■ STORED DATA:
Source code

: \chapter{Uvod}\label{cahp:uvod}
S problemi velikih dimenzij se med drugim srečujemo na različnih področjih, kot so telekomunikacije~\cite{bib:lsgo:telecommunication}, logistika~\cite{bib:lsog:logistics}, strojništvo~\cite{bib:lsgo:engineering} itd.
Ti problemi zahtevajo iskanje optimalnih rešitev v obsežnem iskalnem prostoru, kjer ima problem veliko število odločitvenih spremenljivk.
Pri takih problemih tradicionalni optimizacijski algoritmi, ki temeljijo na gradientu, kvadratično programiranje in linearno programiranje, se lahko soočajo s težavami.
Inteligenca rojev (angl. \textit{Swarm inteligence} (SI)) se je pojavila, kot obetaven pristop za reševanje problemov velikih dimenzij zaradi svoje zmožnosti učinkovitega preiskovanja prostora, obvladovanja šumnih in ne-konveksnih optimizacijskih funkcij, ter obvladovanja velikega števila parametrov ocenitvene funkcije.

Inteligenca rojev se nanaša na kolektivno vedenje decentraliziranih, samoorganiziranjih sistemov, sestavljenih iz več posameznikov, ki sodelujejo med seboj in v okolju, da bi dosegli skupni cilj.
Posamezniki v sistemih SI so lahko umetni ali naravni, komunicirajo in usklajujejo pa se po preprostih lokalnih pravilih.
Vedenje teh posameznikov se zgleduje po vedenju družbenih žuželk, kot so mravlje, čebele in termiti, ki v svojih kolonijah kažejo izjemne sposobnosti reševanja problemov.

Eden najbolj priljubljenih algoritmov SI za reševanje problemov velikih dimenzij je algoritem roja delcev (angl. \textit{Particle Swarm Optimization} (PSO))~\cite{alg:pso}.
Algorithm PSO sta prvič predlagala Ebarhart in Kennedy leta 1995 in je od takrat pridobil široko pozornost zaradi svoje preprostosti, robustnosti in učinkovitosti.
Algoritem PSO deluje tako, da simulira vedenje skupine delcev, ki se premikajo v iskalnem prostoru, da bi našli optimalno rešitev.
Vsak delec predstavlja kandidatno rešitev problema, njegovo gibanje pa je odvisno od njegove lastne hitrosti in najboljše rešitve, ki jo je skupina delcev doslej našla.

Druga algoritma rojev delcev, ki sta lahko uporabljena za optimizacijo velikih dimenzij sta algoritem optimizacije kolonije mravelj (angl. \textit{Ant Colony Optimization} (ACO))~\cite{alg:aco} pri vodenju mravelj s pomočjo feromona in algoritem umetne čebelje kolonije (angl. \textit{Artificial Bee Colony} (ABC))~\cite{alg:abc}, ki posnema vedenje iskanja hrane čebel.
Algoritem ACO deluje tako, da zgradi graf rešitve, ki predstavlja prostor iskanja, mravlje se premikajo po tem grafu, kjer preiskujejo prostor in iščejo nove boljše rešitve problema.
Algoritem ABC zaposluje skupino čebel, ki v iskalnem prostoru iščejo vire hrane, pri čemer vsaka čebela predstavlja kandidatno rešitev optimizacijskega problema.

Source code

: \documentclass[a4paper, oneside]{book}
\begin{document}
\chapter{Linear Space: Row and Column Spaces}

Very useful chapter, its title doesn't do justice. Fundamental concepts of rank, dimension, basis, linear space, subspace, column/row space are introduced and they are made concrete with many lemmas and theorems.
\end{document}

■ ABOUT THIS EXERCISE: What is needed is an exact copy of the lines from the one containing "Algoritem ABC zaposluje" through the last line of the records above, both included.

■ SOLUTION:
Algoritem ABC zaposluje skupino čebel, ki v iskalnem prostoru iščejo vire hrane, pri čemer vsaka čebela predstavlja kandidatno rešitev optimizacijskega problema.

Source code

: \documentclass[a4paper, oneside]{book}
\begin{document}
\chapter{Linear Space: Row and Column Spaces}

Very useful chapter, its title doesn't do justice. Fundamental concepts of rank, dimension, basis, linear space, subspace, column/row space are introduced and they are made concrete with many lemmas and theorems.
\end{document}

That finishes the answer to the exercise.